WORK INSTRUCTIONS => Retype, word for word, every line from the one holding "los ficheros importantes" through the one holding "## Initial Proposal + First Attempts" in the entries below, both included, and only those lines.

##### DATA FOR THE TASK

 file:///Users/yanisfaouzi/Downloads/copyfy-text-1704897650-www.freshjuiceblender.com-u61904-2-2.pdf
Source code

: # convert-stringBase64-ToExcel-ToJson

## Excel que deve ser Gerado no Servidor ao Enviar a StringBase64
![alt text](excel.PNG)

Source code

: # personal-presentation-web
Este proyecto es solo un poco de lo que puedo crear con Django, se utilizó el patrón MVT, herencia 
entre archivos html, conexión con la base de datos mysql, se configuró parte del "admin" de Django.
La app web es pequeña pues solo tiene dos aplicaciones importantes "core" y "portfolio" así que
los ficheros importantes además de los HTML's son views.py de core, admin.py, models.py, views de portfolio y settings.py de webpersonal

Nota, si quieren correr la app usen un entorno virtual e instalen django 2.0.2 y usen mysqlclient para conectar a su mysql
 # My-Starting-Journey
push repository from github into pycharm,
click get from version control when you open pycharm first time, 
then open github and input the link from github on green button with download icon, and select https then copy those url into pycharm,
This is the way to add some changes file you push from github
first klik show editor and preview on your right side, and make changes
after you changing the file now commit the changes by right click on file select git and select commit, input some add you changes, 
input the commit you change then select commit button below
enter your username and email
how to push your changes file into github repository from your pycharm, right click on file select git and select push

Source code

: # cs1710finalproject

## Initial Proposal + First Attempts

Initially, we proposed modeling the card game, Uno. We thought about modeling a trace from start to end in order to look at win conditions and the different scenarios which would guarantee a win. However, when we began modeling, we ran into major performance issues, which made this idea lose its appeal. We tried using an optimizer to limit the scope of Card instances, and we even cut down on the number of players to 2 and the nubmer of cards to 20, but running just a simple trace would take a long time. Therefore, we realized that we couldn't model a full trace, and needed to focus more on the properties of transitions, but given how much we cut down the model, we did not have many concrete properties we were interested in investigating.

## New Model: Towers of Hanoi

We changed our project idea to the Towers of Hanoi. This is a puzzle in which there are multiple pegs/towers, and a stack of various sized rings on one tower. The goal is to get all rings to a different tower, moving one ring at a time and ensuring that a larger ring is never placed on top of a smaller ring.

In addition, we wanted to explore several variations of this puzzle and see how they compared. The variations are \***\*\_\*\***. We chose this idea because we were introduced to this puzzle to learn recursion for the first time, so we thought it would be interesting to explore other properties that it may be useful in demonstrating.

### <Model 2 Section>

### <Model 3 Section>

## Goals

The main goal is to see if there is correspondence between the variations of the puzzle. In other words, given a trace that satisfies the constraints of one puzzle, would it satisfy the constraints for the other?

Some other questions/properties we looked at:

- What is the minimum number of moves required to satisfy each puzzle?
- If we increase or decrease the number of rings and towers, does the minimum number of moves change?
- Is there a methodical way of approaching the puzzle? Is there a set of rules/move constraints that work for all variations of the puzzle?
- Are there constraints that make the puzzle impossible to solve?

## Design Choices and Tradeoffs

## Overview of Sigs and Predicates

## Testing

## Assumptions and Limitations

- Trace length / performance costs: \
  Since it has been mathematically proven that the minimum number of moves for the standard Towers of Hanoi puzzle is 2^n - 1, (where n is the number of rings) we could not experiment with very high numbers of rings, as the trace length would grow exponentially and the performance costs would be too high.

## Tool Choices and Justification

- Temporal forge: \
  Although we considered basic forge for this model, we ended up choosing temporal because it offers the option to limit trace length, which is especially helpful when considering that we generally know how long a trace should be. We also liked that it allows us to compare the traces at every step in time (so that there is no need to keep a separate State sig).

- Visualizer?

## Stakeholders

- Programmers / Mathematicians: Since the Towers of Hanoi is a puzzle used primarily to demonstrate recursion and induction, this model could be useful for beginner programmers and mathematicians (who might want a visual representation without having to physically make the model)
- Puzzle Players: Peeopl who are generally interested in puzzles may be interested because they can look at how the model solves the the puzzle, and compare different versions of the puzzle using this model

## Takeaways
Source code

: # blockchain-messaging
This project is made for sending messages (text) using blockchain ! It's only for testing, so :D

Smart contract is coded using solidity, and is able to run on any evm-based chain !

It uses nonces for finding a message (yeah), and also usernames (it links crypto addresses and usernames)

##########

ANSWER SECTION =>
los ficheros importantes además de los HTML's son views.py de core, admin.py, models.py, views de portfolio y settings.py de webpersonal

Nota, si quieren correr la app usen un entorno virtual e instalen django 2.0.2 y usen mysqlclient para conectar a su mysql
 # My-Starting-Journey
push repository from github into pycharm,
click get from version control when you open pycharm first time, 
then open github and input the link from github on green button with download icon, and select https then copy those url into pycharm,
This is the way to add some changes file you push from github
first klik show editor and preview on your right side, and make changes
after you changing the file now commit the changes by right click on file select git and select commit, input some add you changes, 
input the commit you change then select commit button below
enter your username and email
how to push your changes file into github repository from your pycharm, right click on file select git and select push

Source code

: # cs1710finalproject

## Initial Proposal + First Attempts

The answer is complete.